The configuration system is remarkably close to being shippable! Only 4 critical issues left. We're now working on finalizing the niggly bits around edge cases that involve configuration that depends on other configuration.
Skills needed: Configuration system, Entity Field API, Views
- [meta-3] CMI path to release: The main tracking issue for CMI-related issues.
- Don't install a module when its default configuration has unmet dependencies (D8 upgrade path) Seems like a good idea. :P Basically handles the situation where a module provides some default configuration (say, a default View), which references a dependency on some other module (say, an Entity Reference field). You want to ensure that the module's default configuration can't be installed unless all the various dependencies it needs are there.
- Determine which config entities can be fixed and which will be deleted when a dependency is removed (Blocker) When we uninstall a module we list which other configuration will be "affected" by the uninstallation. This issue proposes to add new functionality to the configuration system to work out what is going to happen when a specified dependency (or set of dependencies in the case of multiple modules) is going to be removed.

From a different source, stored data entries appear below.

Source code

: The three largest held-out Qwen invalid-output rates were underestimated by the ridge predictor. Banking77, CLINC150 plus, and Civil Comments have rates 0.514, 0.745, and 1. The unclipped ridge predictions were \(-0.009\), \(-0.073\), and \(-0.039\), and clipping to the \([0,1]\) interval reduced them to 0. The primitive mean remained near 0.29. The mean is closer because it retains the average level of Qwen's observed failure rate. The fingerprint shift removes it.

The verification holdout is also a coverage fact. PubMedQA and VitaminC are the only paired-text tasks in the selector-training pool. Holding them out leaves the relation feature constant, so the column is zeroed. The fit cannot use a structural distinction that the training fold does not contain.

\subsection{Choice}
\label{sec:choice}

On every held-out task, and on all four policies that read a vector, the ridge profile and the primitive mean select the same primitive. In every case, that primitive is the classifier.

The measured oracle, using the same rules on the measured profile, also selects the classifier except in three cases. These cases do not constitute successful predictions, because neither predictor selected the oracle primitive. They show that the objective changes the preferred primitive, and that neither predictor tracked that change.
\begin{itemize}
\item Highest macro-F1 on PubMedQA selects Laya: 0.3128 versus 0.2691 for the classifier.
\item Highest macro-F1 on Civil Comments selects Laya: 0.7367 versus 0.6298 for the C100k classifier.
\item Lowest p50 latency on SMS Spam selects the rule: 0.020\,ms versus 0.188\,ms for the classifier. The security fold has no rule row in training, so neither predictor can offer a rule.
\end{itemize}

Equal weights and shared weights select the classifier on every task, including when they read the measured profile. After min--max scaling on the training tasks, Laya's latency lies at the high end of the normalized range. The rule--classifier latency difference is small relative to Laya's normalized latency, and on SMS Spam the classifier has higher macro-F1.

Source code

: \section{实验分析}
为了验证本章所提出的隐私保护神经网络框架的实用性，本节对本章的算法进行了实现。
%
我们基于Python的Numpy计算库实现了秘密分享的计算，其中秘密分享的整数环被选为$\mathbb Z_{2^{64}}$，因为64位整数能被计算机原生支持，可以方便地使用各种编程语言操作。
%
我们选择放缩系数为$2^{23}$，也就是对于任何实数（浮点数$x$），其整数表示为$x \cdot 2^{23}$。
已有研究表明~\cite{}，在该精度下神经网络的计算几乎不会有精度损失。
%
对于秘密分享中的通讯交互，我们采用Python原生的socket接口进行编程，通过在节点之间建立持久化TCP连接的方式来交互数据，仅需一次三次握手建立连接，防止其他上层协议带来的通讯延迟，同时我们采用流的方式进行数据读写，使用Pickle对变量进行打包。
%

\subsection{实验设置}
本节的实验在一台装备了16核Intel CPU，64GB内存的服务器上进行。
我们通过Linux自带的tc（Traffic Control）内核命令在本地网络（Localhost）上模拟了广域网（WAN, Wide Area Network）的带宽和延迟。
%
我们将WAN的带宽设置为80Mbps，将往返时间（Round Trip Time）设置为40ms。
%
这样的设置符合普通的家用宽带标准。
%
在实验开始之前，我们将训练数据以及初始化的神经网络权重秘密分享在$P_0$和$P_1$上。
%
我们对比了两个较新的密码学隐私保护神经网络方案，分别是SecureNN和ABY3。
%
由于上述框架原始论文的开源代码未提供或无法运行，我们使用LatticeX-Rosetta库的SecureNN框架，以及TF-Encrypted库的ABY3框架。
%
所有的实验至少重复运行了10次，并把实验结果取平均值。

- [PP-1] Delete dependent config entities that don't implement onDependencyRemoval() when a config entity is deleted (D8 upgrade path) In the case where dependent configuration is part of the main configuration (for example, fields on a node type) we want to ensure clean-up is done when the main configuration is deleted.
"Fix it, or else"
This subset of issues are things that are part of core currently, and we would really like to keep, but are willing to make some hard choices in the event they are among the last remaining criticals blocking release. The "postponed" among this list means "postponed until we're down to only a handful of criticals left." If these issues end up remaining in the list, we will move their functionality to contrib, and hope to add it back to core in a later point release if it gets fixed up.
Skills required: Various, but mainly low-level infrastructure and non-MySQL database skills.
- [meta] Drupal.org (websites/infra) blockers to a Drupal 8 release (Blocker) This issue contains a "grab bag" of Drupal.org blockers that prevent an optimal Drupal 8 release, including things like semantic versioning support, testing support for multiple PHP/database versions, and support for Composer-based installations. If this issue is one of the last remaining criticals, we might choose to ship Drupal 8 anyway, and jettison one or more features in the process, such as…
- [Meta] Make Drupal 8 work with PostgreSQL (Needs triage) The meta/planning issue for fixing PostgreSQL (both in terms of functionality and in terms of failing tests). bzrudi71 is predominantly leading the charge here and making steady progress, but more hands would be greatly appreciated.
- PostgreSQL constraints do not get renamed by db_rename_table() One of the sub-issues of the above, critical because it causes failing tests.
- [policy, no patch] Move PostgreSQL driver support into contrib (Postponed, Needs triage) If efforts to fix PostgreSQL fails or we don't get testbot support for PostgreSQL in time, it's off to contrib-land (where, sadly, it is even less likely to survive regressions).
- [meta] Database tests fail on SQLite (>30 days) Same deal as PostgreSQL but for SQLite. Unlike PostgreSQL though, this one doesn't have anyone leading the charge at this time, and it's also a lot harder to punt this to contrib, since we use it for various things such as testbot. Help wanted!
- Remove the UI for installing/updating modules from update module if it is not fixed in time for release (Postponed) One major security improvement of Drupal 7 was providing the ability to install/update modules and themes directly from the browser. However, the feature has atrophied in Drupal 8 due to lack of test coverage and lack of active use/maintenance, and now the functionality is broken. And while the feature's very useful, it's not useful enough to further delay Drupal 8's release if it's one of the last critical issues left. joelpittet is making a valiant effort to try and save this feature in Install a module user interface does not install modules (or themes), but the issue would definitely benefit from other helping hands, particularly for extra testing/patch reviews.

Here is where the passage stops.